Rotações: Arthur Nogueira
by Renata Luiz
Não é de hoje que sempre que penso em Arthur me vem uma imagem de uma onda cheia de espuma arrebentandoem pedras. Arthur Nogueira é uma onda que se forma suave quando se permite ecoar seu timbre de voz arrebatador. Forma-se e é carregada para aquém-mar nas palavras colocadas de forma caprichosa a cada verso, que fazem de suas canções verdadeiras poesias contemporâneas. Não é à toa que, além de um músico primoroso, ele também é jornalista comprometido com a poesia, tendo organizado recentemente um livro sobre o poeta Antônio Cícero. A onda-Arthur é um artista muito singular, o que o faz ter uma quebra monstruosa nas paredes rochosas de qualquer crítico musical que analisa o cenário brasileiro. Bate, penetra e modela o público a seu favor com tamanha ligeireza com a qual desperta a atenção por meio de seu trabalho.

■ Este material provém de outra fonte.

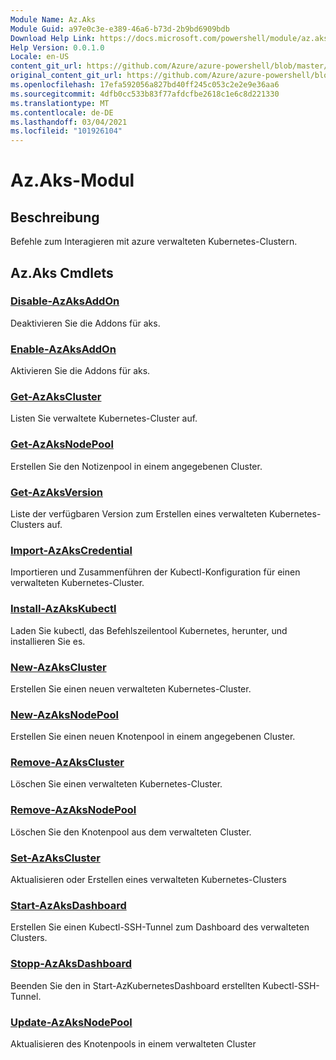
 ```yaml
---
Module Name: Az.Aks
Module Guid: a97e0c3e-e389-46a6-b73d-2b9bd6909bdb
Download Help Link: https://docs.microsoft.com/powershell/module/az.aks
Help Version: 0.0.1.0
Locale: en-US
content_git_url: https://github.com/Azure/azure-powershell/blob/master/src/Aks/Aks/help/Az.Aks.md
original_content_git_url: https://github.com/Azure/azure-powershell/blob/master/src/Aks/Aks/help/Az.Aks.md
ms.openlocfilehash: 17efa592056a827bd40ff245c053c2e2e9e36aa6
ms.sourcegitcommit: 4dfb0cc533b83f77afdcfbe2618c1e6c8d221330
ms.translationtype: MT
ms.contentlocale: de-DE
ms.lasthandoff: 03/04/2021
ms.locfileid: "101926104"
---
```

# Az.Aks-Modul
## Beschreibung
Befehle zum Interagieren mit azure verwalteten Kubernetes-Clustern.

## Az.Aks Cmdlets
### [Disable-AzAksAddOn](Disable-AzAksAddOn.md)
Deaktivieren Sie die Addons für aks.

### [Enable-AzAksAddOn](Enable-AzAksAddOn.md)
Aktivieren Sie die Addons für aks.

### [Get-AzAksCluster](Get-AzAksCluster.md)
Listen Sie verwaltete Kubernetes-Cluster auf.

### [Get-AzAksNodePool](Get-AzAksNodePool.md)
Erstellen Sie den Notizenpool in einem angegebenen Cluster.

### [Get-AzAksVersion](Get-AzAksVersion.md)
Liste der verfügbaren Version zum Erstellen eines verwalteten Kubernetes-Clusters auf.

### [Import-AzAksCredential](Import-AzAksCredential.md)
Importieren und Zusammenführen der Kubectl-Konfiguration für einen verwalteten Kubernetes-Cluster.

### [Install-AzAksKubectl](Install-AzAksKubectl.md)
Laden Sie kubectl, das Befehlszeilentool Kubernetes, herunter, und installieren Sie es.

### [New-AzAksCluster](New-AzAksCluster.md)
Erstellen Sie einen neuen verwalteten Kubernetes-Cluster.

### [New-AzAksNodePool](New-AzAksNodePool.md)
Erstellen Sie einen neuen Knotenpool in einem angegebenen Cluster.

### [Remove-AzAksCluster](Remove-AzAksCluster.md)
Löschen Sie einen verwalteten Kubernetes-Cluster.

### [Remove-AzAksNodePool](Remove-AzAksNodePool.md)
Löschen Sie den Knotenpool aus dem verwalteten Cluster.

### [Set-AzAksCluster](Set-AzAksCluster.md)
Aktualisieren oder Erstellen eines verwalteten Kubernetes-Clusters

### [Start-AzAksDashboard](Start-AzAksDashboard.md)
Erstellen Sie einen Kubectl-SSH-Tunnel zum Dashboard des verwalteten Clusters.

### [Stopp-AzAksDashboard](Stop-AzAksDashboard.md)
Beenden Sie den in Start-AzKubernetesDashboard erstellten Kubectl-SSH-Tunnel.

### [Update-AzAksNodePool](Update-AzAksNodePool.md)
Aktualisieren des Knotenpools in einem verwalteten Cluster

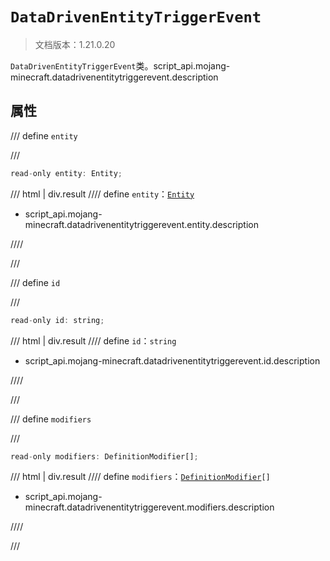 # `DataDrivenEntityTriggerEvent`

> 文档版本：1.21.0.20

`DataDrivenEntityTriggerEvent`类。script_api.mojang-minecraft.datadrivenentitytriggerevent.description

## 属性

/// define
`entity`


///

```js
read-only entity: Entity;
```

/// html | div.result
//// define
`entity`：[`Entity`](./entity.md)

- script_api.mojang-minecraft.datadrivenentitytriggerevent.entity.description


////

///


/// define
`id`


///

```js
read-only id: string;
```

/// html | div.result
//// define
`id`：`string`

- script_api.mojang-minecraft.datadrivenentitytriggerevent.id.description


////

///


/// define
`modifiers`


///

```js
read-only modifiers: DefinitionModifier[];
```

/// html | div.result
//// define
`modifiers`：<code><a href="../definitionmodifier/">DefinitionModifier</a>[]</code>

- script_api.mojang-minecraft.datadrivenentitytriggerevent.modifiers.description


////

///

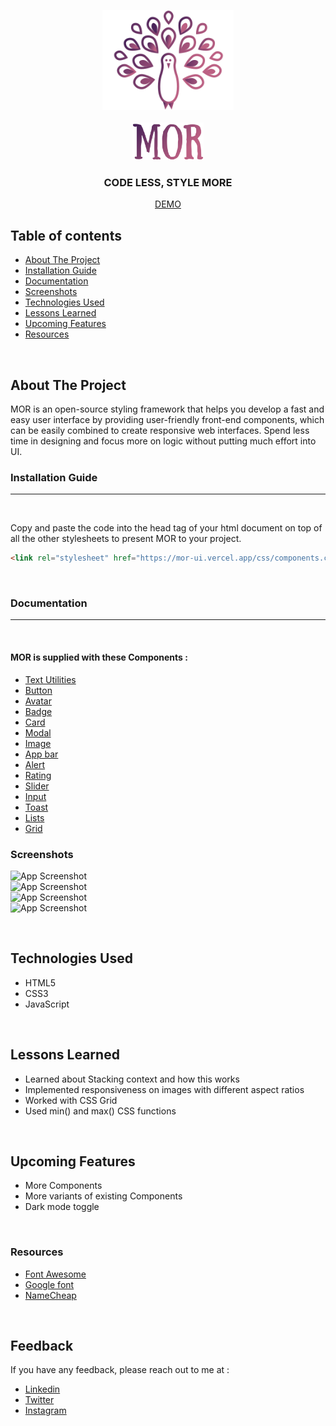 <p align="center"> 
    <img height="160" src="./images/bg-img.svg" />
    <br/>
    <br/>  
    <img height="60" src="./images/text-logo.png" />
    <h3 align="center">CODE LESS, STYLE MORE</h3>
    <p align="center"><a href="https://mor-ui.vercel.app/">DEMO</a></p>
</p>

## **Table of contents**

-   [About The Project](#about-the-project)
-   [Installation Guide](#installation-guide)
-   [Documentation](#documentation)
-   [Screenshots](#screenshots)
-   [Technologies Used](#technologies-used)
-   [Lessons Learned](#lessons-learned)
-   [Upcoming Features](#upcoming-features)
-   [Resources](#resources)

<br />

## **About The Project**

MOR is an open-source styling framework that helps you develop a fast and easy user interface by providing user-friendly front-end components, which can be easily combined to create responsive web interfaces. Spend less time in designing and focus more on logic without putting much effort into UI.

### **Installation Guide**

<hr/>
<br />

Copy and paste the code into the head tag of your html document on top of all the other stylesheets to present MOR to your project.

```html
<link rel="stylesheet" href="https://mor-ui.vercel.app/css/components.css" />
```

<br/>

### **Documentation**

<hr/>
<br />

#### MOR is supplied with these Components :

-   [Text Utilities](https://mor-ui.vercel.app/Components/text-utilities/text.html)
-   [Button](https://mor-ui.vercel.app/Components/button/button.html)
-   [Avatar](https://mor-ui.vercel.app/Components/avatar/avatar.html)
-   [Badge](https://mor-ui.vercel.app/Components/badge/badge.html)
-   [Card](https://mor-ui.vercel.app/Components/card/card.html)
-   [Modal](https://mor-ui.vercel.app/Components/modal/modal.html)
-   [Image](https://mor-ui.vercel.app/Components/image/image.html)
-   [App bar](https://mor-ui.vercel.app/Components/navigation/navigation.html)
-   [Alert](https://mor-ui.vercel.app/Components/alert/alert.html)
-   [Rating](https://mor-ui.vercel.app/Components/rating/rating.html)
-   [Slider](https://mor-ui.vercel.app/Components/slider/slider.html)
-   [Input](https://mor-ui.vercel.app/Components/input/input.html)
-   [Toast](https://mor-ui.vercel.app/Components/toast/toast.html)
-   [Lists](https://mor-ui.vercel.app/Components/list/list.html)
-   [Grid](https://mor-ui.vercel.app/Components/grid/grid.html)

### **Screenshots**

![App Screenshot](https://user-images.githubusercontent.com/61342200/154819573-447efc67-e6e6-4333-8346-5d796a8f886a.gif)<br/>
![App Screenshot](https://user-images.githubusercontent.com/61342200/154819728-e4cdcbda-d26d-4edd-9482-d060f10b8401.png)<br/>
![App Screenshot](https://user-images.githubusercontent.com/61342200/154819734-473fd123-b6dc-41cd-9db7-cb9c4a327e20.png)<br/>
![App Screenshot](https://user-images.githubusercontent.com/61342200/154819906-232e788d-c6ac-478a-a745-5d8215be3dac.png)

<br />

## **Technologies Used**

-   HTML5
-   CSS3
-   JavaScript

<br />

## **Lessons Learned**

-   Learned about Stacking context and how this works
-   Implemented responsiveness on images with different aspect ratios
-   Worked with CSS Grid
-   Used min() and max() CSS functions

<br />

## **Upcoming Features**

-   More Components
-   More variants of existing Components
-   Dark mode toggle

<br />

### **Resources**

-   [Font Awesome](https://fontawesome.com/)
-   [Google font](https://fonts.google.com/)
-   [NameCheap](https://www.namecheap.com/)

<br />

## Feedback

If you have any feedback, please reach out to me at :

-   [Linkedin](https://www.linkedin.com/in/dubey-aman/)
-   [Twitter](https://twitter.com/ScoobyDubeyDo)
-   [Instagram](https://www.instagram.com/scoobydubeydo/)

Sua estreia veio com o disco Mundano, em 2009, que foi resultado de shows com esse mesmo nome feitos em sua terra natal, Belém do Pará. Esse mesmo processo utilizado por Arthur na sua estreia, vem sendo utilizado agora para o seu segundo disco. O músico fez algumas apresentações com canções presentes em Peixe Nada, que só será lançado em 2015 pelo selo Joia Moderna. Apesar de parecer que Arthur entrou em um recesso produtivo, ele lançou dois compactos ao longo desse tempo, o primeiro foi um “bis” de seu primeiro CD, de 2010, e o segundo foi lançado no ano passado, Mundano+ e Entremargens, respectivamente.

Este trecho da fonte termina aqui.